Tag Archives: Middlemarch

Mr. Featherstone’s Will, Pierre’s Inheritance, and the Case of Jarndyce & Jarndyce

 

For several years, I practiced a form of passive resistance while my dad’s so-called estate was settled. If a riding lawn mower was mentioned, I’d say, “Just give away the lawn mower!” Ditto for the shed. “Give away the shed!”

What a tangled web Dad wove!  Like the suit of Jarndyce & Jarndyce in Dickens’s Bleak House, there was cunctation and confusion; there were mysterious lost deeds and a shed with a rusting lawn mower. At one point, if I weren’t hallucinating, and I sincerely hope I was, there was talk of turning a “meadow” into an Amish farm.  The meadow was hardly bigger than a back yard, but perhaps the Amish could harvest the dandelions.

“Just give away the meadow!”

Despite suspicions that the executors were not entirely honest, that they might have visited Vegas in their leisure hours, I wanted the whole thing settled, period, the end.  My favorite mathematical conundrum was:  How long does it take to give away a shed?  At one point I contemplated giving everything to a party who was suing, but friends pointed out that generosity might spur more lawsuits.  

Wills, unsettled estates, and endless lawsuits are a central theme in 19th-century literature.   In Dickens’s Bleak House, the eccentric Mr. Jarndyce refuses involvement in a tangled lawsuit, Jarndyce and Jarndyce, which has troubled his wretched family for generations. Many of the characters in Bleak House are peripherally involved in the suit.  Some have grown old waiting for the settlement. Mr. Jarndyce warns his gullible ward, Richard Carstone, to avoid the perils of Jarndyce and Jarndyce, which has led many to financial and spiritual ruin. Alas, Richard ignores Mr. Jarndyce’s advice, with grim results.

In the beginning of the novel, Dickens describes the fog overhanging Chancery, the glum courts where judges preside over murky cases. 

Dickens explains Jarndyce and Jarndyc eloquently.

Jarndyce and Jarndyce drones on. This scarecrow of a suit has, in course of time, become so complicated that no man alive knows what it means. The parties to it understand it least, but it has been observed that no two Chancery lawyers can talk about it for five minutes without coming to a total disagreement as to all the premises. Innumerable children have been born into the cause; innumerable young people have married into it; innumerable old people have died out of it. Scores of persons have deliriously found themselves made parties in Jarndyce and Jarndyce without knowing how or why; whole families have inherited legendary hatreds with the suit. The little plaintiff or defendant who was promised a new rocking-horse when Jarndyce and Jarndyce should be settled has grown up, possessed himself of a real horse, and trotted away into the other world. Fair wards of court have faded into mothers and grandmothers; a long procession of Chancellors has come in and gone out; the legion of bills in the suit have been transformed into mere bills of mortality; there are not three Jarndyces left upon the earth perhaps since old Tom Jarndyce in despair blew his brains out at a coffee-house in Chancery Lane; but Jarndyce and Jarndyce still drags its dreary length before the court, perennially hopeless.

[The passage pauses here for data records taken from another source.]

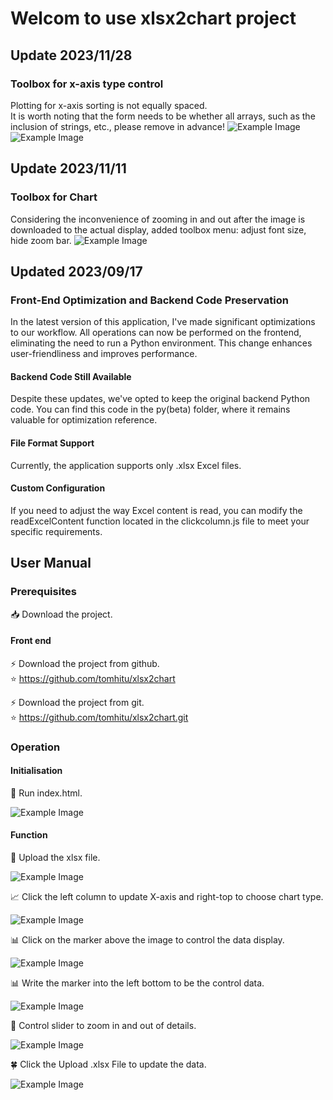 # Welcom to use xlsx2chart project

## Update 2023/11/28
### Toolbox for x-axis type control

Plotting for x-axis sorting is not equally spaced. <br>
It is worth noting that the form needs to be whether all arrays, such as the inclusion of strings, etc., please remove in advance!
![Example Image](./src/assets/pic/sortbefore.png)
![Example Image](./src/assets/pic/sortafter.png)

## Update 2023/11/11
### Toolbox for Chart

Considering the inconvenience of zooming in and out after the image is downloaded to the actual display, added toolbox menu: adjust font size, hide zoom bar.
![Example Image](./src/assets/pic/update.png)

## Updated 2023/09/17
### Front-End Optimization and Backend Code Preservation

In the latest version of this application, I've made significant optimizations to our workflow. All operations can now be performed on the frontend, eliminating the need to run a Python environment. This change enhances user-friendliness and improves performance. <br>

#### Backend Code Still Available
Despite these updates, we've opted to keep the original backend Python code. You can find this code in the py(beta) folder, where it remains valuable for optimization reference. <br>

#### File Format Support
Currently, the application supports only .xlsx Excel files. <br>

#### Custom Configuration
If you need to adjust the way Excel content is read, you can modify the readExcelContent function located in the clickcolumn.js file to meet your specific requirements. <br>


## User Manual

### Prerequisites
:inbox_tray: Download the project. <br>
#### Front end
:zap: Download the project from github. <br>
:star: https://github.com/tomhitu/xlsx2chart <br>

:zap: Download the project from git. <br>
:star: https://github.com/tomhitu/xlsx2chart.git <br>

### Operation

#### Initialisation

:balloon: Run index.html. <br>

![Example Image](./src/assets/pic/orindex.png)

#### Function
:open_file_folder: Upload the xlsx file. <br>

![Example Image](./src/assets/pic/uploadxlsx.png)

:chart_with_upwards_trend: Click the left column to update X-axis and right-top to choose chart type. <br>

![Example Image](./src/assets/pic/xaxtype.png)

:bar_chart: Click on the marker above the image to control the data display. <br>

![Example Image](./src/assets/pic/datashow.png)

:bar_chart: Write the marker into the left bottom to be the control data. <br>

![Example Image](./src/assets/pic/controlobj.png)

:cake: Control slider to zoom in and out of details. <br>

![Example Image](./src/assets/pic/zoominout.png)

:four_leaf_clover: Click the Upload .xlsx File to update the data. <br>

![Example Image](./src/assets/pic/uploadnew.png)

In 19th-century literature, the wills of wealthy men have a major impact.  In Middlemarch, Fred Vincy squanders money on horses and frivolous pursuits, in the confidence that he will inherit the estate of his dying uncle, Mr. Featherstone. 

But Mr. Featherstone is shrewd. “So, Sir, you’ve been paying ten percent. for money which you’ve promised to pay off for mortgaging my land when I’m dead and gone, eh?  You put my life at a twelvemonth, say.  But I can alter my will yet.” 

Mr. Featherstone alters his will in favor of a distant relation, but repents on his deathbed.   He asks Mary Garth, his attendant, to burn it in order to reinstate the will that leaves everything to Fred.  But Mary has a strict moral philosophy, and refuses to touch the will while Mr. Featherstone is ill, possibly not in his right mind.  It is the morally correct thing to do, but it does affect Fred, Mary’s boyfriend.   Eventually the right thing turns out to be right for Fred and for Mary, too, but the reader must think hard about it.  Obviously, principles are laxer in the twenty-first century. What does one make of Mary Garth? Are there Mary Garths in the twenty-first century?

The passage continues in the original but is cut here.